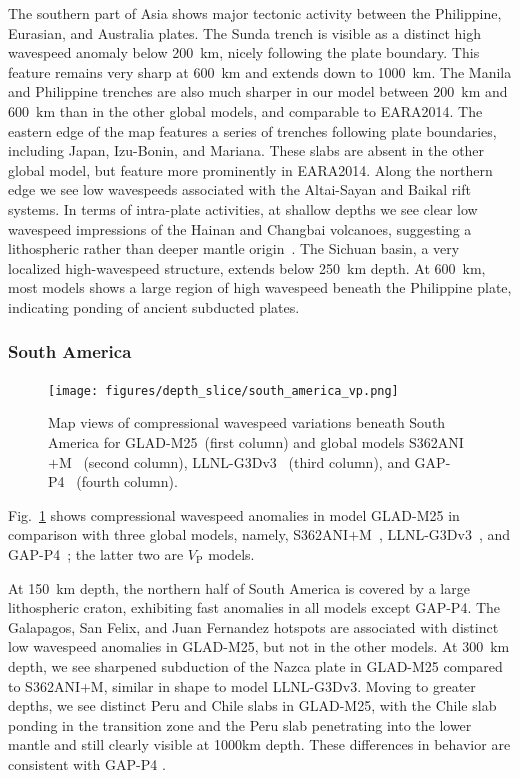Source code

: \documentclass[extra,mreferee]{gji}
\begin{document}
The southern part of Asia shows major tectonic activity between the
Philippine, Eurasian, and Australia plates.
The Sunda trench is visible as a distinct high wavespeed anomaly below 200~km,
nicely following the plate boundary.
This feature remains very sharp at 600~km and extends
down to 1000~km.
The Manila and Philippine trenches are also much sharper in our model between 200~km and
600~km than in the other global models, and comparable to EARA2014.
The eastern edge of the map features a series of trenches following plate boundaries,
including Japan, Izu-Bonin, and Mariana.
These slabs are absent in the other global model,
but feature more prominently in EARA2014.
Along the northern edge we see low wavespeeds associated with the
Altai-Sayan and Baikal rift systems.
In terms of intra-plate activities,
at shallow depths we see clear low wavespeed impressions of the Hainan and Changbai volcanoes,
suggesting a lithospheric rather than deeper mantle origin~\citep{yin2000geologic}.
The Sichuan basin, a very localized high-wavespeed structure, extends below
250~km depth. At 600~km, most models shows a large region of high wavespeed
beneath the Philippine plate, indicating ponding of ancient subducted plates.

\subsubsection{South America}

\begin{figure}[ht!] 
  \texttt{[image: figures/depth\_slice/south\_america\_vp.png]}
  \caption{\small{Map views of compressional wavespeed variations beneath South America for GLAD-M25~(first column) and global models S362ANI$+$M~\citep{moulik2014anisotropic} (second column), LLNL-G3Dv3~\citep{simmons2012llnl} (third column), and GAP-P4~\citep{fukao2013subducted} (fourth column).}}
  \label{fig:southamerica-vp}
  \centering
\end{figure}

Fig.~\ref{fig:southamerica-vp} shows compressional wavespeed anomalies in model GLAD-M25 in comparison with three
global models, namely, S362ANI$+$M~\citep{moulik2014anisotropic}, LLNL-G3Dv3~\citep{simmons2012llnl}, and GAP-P4~\citep{fukao2013subducted};
the latter two are $V_\textrm{P}$ models.

At 150~km depth, the northern half of South America is covered by a large lithospheric craton, exhibiting fast anomalies in all models except GAP-P4.
The Galapagos,
San Felix, and Juan Fernandez hotspots are associated with distinct low wavespeed anomalies in GLAD-M25,
but not in the other models.
At 300~km depth, we see sharpened subduction of the Nazca plate
in GLAD-M25 compared to S362ANI+M, similar in shape to model LLNL-G3Dv3.
Moving to greater depths,
we see distinct Peru and Chile slabs in GLAD-M25,
with the Chile slab ponding in the transition zone
and the Peru slab penetrating into the lower mantle and still clearly visible at 1000km depth.
These differences in behavior are consistent with GAP-P4
\citep{fukao2013subducted}.
\end{document}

▸ **Work item**
Work out how many lines in the material above hold the word "high"; answer with the number only.

▸ **Exercise output**
3